Throughout the material below, count each line in which the word "docs" appears, then reply with the count only.

** DATASET follows **

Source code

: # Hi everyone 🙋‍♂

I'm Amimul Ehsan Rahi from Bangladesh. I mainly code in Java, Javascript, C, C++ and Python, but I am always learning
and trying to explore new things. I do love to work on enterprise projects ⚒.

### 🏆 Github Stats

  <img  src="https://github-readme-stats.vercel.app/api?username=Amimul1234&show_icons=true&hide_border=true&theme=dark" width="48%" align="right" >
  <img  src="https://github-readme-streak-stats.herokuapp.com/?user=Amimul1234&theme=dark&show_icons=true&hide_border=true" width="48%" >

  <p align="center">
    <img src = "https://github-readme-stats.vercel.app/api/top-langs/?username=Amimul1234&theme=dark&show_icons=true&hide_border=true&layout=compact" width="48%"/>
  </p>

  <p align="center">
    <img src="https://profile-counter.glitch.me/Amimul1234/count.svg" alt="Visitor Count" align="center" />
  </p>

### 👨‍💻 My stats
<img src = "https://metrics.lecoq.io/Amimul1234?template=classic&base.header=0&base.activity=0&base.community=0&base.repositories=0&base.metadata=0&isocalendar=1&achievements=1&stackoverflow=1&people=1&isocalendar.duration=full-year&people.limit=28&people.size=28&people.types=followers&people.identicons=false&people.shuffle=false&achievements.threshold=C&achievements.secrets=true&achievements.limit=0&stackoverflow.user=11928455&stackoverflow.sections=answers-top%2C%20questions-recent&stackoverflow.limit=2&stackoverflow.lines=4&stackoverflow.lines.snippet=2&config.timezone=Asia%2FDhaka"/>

** End of DATASET **
** DATASET follows **

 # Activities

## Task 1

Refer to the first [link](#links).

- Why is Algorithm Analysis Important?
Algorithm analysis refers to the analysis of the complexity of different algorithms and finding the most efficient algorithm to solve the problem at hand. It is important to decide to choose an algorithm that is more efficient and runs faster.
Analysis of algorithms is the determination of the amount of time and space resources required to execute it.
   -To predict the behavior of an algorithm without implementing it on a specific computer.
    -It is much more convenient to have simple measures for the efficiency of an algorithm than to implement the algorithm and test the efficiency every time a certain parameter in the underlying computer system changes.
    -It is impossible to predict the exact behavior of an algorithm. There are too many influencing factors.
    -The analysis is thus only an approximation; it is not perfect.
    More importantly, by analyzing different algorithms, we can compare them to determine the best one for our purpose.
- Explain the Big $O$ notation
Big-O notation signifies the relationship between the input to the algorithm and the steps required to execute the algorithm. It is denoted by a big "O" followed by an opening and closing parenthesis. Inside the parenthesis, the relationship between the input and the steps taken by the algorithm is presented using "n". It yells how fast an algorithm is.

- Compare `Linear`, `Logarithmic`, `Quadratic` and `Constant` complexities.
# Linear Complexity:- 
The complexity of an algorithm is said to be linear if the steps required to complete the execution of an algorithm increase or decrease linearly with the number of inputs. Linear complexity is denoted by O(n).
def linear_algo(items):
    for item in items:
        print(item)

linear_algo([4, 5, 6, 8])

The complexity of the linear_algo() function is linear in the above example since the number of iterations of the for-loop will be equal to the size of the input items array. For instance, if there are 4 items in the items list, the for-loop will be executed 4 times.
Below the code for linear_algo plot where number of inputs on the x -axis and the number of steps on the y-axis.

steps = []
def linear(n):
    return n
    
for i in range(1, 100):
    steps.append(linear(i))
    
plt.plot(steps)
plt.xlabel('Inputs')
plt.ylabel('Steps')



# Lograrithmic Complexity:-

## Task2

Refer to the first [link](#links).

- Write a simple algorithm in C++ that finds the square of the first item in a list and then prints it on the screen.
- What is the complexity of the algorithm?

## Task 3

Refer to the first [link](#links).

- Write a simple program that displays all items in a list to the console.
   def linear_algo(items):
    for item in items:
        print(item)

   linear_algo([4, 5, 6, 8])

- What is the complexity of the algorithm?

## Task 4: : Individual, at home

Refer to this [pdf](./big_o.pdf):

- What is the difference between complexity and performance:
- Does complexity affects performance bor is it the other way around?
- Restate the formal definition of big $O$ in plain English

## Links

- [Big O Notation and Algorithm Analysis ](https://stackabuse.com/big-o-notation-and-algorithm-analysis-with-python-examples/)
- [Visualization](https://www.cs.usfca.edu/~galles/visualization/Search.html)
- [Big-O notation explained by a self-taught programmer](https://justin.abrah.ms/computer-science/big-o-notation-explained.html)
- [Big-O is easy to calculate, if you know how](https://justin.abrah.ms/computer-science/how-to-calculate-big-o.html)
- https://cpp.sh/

** End of DATASET **
** DATASET follows **

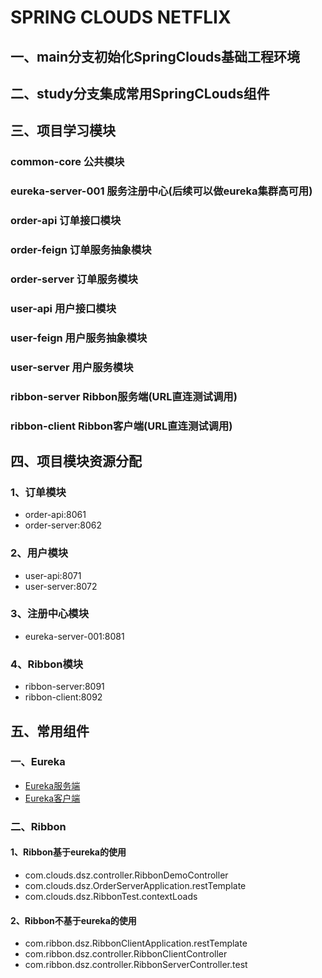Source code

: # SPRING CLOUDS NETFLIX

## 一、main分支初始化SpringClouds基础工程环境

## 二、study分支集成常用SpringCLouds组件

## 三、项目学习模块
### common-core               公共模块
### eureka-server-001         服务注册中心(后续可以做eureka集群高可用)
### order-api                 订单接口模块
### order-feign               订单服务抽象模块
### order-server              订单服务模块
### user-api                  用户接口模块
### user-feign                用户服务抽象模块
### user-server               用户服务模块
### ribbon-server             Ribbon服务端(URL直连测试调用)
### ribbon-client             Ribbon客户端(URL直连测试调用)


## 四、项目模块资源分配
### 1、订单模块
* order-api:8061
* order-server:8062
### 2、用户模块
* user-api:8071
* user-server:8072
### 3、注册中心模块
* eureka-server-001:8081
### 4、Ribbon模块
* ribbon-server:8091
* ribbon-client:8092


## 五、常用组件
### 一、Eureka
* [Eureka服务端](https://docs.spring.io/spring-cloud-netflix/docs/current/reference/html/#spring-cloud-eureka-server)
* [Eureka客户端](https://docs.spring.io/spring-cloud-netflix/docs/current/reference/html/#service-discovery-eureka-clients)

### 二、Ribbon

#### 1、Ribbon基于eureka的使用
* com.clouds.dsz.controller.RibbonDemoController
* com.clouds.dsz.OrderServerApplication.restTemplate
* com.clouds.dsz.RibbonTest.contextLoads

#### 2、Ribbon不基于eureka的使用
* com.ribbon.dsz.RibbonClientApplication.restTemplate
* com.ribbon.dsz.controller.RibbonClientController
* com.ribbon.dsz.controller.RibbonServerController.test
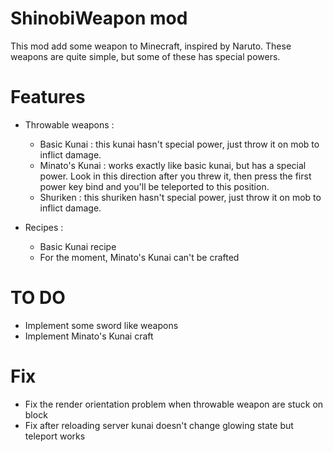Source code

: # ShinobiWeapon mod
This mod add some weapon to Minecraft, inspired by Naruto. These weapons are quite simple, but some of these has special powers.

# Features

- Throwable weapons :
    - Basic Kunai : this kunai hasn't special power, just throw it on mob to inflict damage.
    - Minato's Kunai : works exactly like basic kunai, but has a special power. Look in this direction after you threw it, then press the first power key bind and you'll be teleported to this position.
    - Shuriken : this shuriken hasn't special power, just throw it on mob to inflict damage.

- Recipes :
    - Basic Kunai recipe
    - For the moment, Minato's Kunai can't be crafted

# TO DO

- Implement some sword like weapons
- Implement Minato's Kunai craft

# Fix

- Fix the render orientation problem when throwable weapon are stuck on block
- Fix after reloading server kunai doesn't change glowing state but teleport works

** End of DATASET **

[WRITTEN SOLUTION] 2